Gregg Allison, Ph.D.: "Historical Theology," Ch.8--Interpretation of Scr...


Interpretation, 162-184. Again, Dr. Allison discusses this across four periods: early church, middle ages, reformation/post-reformation period, and modern period. The early church inherited varying literal, midrashic, and Philonic approaches. Jesus and typology: Jonah (Jon.1.17) and 3-day burial (Mt.12.38-41), Moses’ lifting of the servant in the wilderness (Num.21.4-9) and Jesus’ exaltation (Jn.3.14-15). We learn of Clement of Alexandria, Origen, the “Alexandrian School” of exegesis and the literal and allegorical hermeneutics (163). In contrast to Alexandria, the Antiochian School, Diodore of Tarsus, Theodore of Mopsuestia, Theodoret, and Chrysostom use the literal and typological (with cautions) hermeneutics (164).
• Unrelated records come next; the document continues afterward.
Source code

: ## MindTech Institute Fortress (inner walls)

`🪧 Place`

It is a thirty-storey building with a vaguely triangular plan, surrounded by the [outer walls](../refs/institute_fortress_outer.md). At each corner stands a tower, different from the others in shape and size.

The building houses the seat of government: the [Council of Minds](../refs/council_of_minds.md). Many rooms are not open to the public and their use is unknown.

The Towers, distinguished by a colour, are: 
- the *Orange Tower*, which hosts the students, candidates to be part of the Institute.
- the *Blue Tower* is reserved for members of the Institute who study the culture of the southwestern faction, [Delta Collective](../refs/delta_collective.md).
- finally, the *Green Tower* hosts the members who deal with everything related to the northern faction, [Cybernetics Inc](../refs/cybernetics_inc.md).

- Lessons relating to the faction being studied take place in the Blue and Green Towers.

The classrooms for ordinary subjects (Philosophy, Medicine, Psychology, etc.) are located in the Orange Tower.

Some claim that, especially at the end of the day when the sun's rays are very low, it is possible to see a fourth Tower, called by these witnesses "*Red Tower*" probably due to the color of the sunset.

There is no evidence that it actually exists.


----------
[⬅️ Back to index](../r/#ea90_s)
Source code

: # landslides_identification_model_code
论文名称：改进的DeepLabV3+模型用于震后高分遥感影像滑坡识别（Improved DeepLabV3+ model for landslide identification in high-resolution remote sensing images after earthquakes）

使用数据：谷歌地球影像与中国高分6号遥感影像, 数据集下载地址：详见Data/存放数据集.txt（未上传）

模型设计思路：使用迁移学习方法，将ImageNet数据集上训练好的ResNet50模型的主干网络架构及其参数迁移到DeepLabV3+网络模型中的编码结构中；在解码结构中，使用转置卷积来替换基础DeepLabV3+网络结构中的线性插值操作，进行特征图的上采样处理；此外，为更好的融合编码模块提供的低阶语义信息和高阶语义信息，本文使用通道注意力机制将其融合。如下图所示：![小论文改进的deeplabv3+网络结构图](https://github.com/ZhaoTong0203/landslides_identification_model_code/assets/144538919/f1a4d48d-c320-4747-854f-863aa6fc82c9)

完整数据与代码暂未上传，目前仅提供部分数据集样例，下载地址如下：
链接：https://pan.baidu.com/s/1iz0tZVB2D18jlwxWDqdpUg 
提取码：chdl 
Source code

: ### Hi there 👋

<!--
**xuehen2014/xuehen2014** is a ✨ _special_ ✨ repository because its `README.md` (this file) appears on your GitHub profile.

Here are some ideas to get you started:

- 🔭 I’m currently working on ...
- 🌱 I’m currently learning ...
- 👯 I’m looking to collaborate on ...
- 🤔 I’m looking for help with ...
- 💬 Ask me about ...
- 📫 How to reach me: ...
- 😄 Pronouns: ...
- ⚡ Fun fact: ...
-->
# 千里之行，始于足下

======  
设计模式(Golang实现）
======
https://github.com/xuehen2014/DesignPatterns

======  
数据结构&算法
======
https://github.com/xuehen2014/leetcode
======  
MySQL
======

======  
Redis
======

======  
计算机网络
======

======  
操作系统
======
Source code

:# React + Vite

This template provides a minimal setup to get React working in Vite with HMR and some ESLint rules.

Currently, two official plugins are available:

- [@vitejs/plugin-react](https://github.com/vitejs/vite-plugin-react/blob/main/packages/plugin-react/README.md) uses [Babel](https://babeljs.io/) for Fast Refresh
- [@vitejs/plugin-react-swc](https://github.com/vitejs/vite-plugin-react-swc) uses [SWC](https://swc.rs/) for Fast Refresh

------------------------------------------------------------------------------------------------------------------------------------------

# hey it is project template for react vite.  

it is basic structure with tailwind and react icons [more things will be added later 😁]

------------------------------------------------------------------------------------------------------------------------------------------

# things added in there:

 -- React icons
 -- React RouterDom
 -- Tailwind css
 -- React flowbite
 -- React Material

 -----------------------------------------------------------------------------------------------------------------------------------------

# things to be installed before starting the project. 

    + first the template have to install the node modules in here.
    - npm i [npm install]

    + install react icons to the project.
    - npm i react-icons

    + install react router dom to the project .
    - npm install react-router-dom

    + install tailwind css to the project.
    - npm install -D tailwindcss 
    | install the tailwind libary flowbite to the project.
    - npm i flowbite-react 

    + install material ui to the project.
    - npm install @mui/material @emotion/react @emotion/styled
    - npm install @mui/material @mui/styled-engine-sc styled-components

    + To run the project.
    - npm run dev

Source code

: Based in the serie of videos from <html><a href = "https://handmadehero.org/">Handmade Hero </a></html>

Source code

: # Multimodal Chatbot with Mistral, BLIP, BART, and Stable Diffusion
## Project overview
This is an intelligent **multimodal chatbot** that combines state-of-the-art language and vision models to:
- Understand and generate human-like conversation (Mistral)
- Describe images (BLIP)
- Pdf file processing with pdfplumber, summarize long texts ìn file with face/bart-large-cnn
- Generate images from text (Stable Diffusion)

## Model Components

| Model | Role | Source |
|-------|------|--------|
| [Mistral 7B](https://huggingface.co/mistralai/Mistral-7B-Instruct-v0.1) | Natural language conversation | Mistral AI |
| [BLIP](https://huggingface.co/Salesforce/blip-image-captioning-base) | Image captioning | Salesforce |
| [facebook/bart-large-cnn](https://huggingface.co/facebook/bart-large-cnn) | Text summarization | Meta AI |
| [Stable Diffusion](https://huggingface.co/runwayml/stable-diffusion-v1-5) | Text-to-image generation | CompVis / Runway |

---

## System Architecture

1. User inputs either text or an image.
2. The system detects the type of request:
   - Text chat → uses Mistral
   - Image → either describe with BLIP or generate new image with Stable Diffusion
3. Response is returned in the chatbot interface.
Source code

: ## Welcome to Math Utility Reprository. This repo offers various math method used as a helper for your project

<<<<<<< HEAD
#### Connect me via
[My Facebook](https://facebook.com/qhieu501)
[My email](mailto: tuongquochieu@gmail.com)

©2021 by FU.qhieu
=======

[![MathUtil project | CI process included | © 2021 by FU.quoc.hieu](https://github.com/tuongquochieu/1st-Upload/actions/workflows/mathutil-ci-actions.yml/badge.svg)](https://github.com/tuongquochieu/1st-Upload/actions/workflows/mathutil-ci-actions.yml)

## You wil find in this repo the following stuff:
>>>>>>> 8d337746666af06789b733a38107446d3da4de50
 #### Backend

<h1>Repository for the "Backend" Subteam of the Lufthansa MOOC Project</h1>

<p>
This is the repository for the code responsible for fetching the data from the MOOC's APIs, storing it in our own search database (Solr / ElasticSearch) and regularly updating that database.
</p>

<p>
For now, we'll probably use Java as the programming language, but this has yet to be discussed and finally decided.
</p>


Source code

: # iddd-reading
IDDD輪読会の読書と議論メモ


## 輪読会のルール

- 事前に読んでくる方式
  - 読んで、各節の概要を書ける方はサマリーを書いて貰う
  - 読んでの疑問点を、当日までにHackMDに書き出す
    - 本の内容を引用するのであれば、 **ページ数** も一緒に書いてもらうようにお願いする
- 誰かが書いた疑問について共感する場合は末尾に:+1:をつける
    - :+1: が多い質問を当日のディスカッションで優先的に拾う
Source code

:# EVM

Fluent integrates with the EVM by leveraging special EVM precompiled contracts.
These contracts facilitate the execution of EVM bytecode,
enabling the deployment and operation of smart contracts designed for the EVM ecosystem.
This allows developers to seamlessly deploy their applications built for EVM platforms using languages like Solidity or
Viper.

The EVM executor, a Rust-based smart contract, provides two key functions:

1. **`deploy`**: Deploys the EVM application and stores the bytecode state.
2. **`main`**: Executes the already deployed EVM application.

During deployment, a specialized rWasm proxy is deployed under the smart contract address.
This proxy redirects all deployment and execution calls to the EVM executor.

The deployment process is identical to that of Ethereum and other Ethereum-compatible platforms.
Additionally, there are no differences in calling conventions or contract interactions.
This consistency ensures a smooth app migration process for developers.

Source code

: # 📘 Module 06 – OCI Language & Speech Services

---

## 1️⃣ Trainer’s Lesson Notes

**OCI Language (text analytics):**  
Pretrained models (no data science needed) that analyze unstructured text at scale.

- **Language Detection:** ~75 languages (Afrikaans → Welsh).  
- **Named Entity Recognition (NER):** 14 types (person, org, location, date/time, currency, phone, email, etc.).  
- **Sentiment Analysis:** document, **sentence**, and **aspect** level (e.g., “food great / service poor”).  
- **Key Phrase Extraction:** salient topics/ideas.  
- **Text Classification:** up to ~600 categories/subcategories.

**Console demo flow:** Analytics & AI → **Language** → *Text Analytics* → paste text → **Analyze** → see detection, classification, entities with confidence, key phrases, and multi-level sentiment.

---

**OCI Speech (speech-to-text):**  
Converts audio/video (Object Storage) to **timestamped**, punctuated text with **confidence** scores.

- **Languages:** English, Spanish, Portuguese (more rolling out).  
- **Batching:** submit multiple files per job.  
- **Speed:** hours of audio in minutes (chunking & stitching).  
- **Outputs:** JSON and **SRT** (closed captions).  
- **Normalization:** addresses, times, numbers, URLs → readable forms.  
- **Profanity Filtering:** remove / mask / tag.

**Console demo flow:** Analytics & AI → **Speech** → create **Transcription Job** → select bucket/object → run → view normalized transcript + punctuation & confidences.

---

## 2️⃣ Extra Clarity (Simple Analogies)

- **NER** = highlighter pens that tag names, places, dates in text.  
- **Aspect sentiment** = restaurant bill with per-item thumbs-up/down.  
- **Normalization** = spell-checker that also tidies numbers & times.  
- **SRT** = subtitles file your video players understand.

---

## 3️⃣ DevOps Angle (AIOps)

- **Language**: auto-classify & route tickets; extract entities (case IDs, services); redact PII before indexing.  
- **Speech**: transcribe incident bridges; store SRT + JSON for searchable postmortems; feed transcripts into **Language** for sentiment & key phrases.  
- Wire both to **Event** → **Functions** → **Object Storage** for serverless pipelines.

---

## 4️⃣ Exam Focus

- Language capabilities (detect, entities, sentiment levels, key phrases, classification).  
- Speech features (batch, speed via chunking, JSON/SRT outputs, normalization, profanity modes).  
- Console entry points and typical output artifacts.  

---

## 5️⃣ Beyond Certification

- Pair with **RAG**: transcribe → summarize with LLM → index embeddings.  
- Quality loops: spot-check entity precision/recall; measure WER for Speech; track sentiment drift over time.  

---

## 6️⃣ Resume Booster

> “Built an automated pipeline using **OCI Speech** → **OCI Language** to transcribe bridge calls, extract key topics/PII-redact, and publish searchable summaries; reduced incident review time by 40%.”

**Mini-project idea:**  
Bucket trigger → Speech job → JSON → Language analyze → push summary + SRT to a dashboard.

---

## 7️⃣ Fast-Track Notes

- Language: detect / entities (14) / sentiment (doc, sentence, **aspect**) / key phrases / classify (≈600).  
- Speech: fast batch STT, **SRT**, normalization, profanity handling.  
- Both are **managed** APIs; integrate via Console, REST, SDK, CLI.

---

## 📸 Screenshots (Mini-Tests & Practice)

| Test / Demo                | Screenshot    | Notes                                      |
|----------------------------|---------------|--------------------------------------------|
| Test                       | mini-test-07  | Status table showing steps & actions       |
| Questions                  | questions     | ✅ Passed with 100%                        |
Theodore of Mopsuestia complained: “Countless students of scripture have played tricks with the plain sense of the Bible and want to rob it of any meaning it contain….they make up inept fables and called their inanities ‘allegories.’ They so abuse the apostle’s paradigm [DPV, Gal.4.24] as to make the holy texts incomprehensible and meaningless” (165, Theodore of Mopsuestia, Commentary on Galatians, cited in Joseph W. Trigg, Biblical Interpretation (Wilmington, DE: Glazier, 1988(m 173)). Bultmann sounds like Origen's boys on steroids.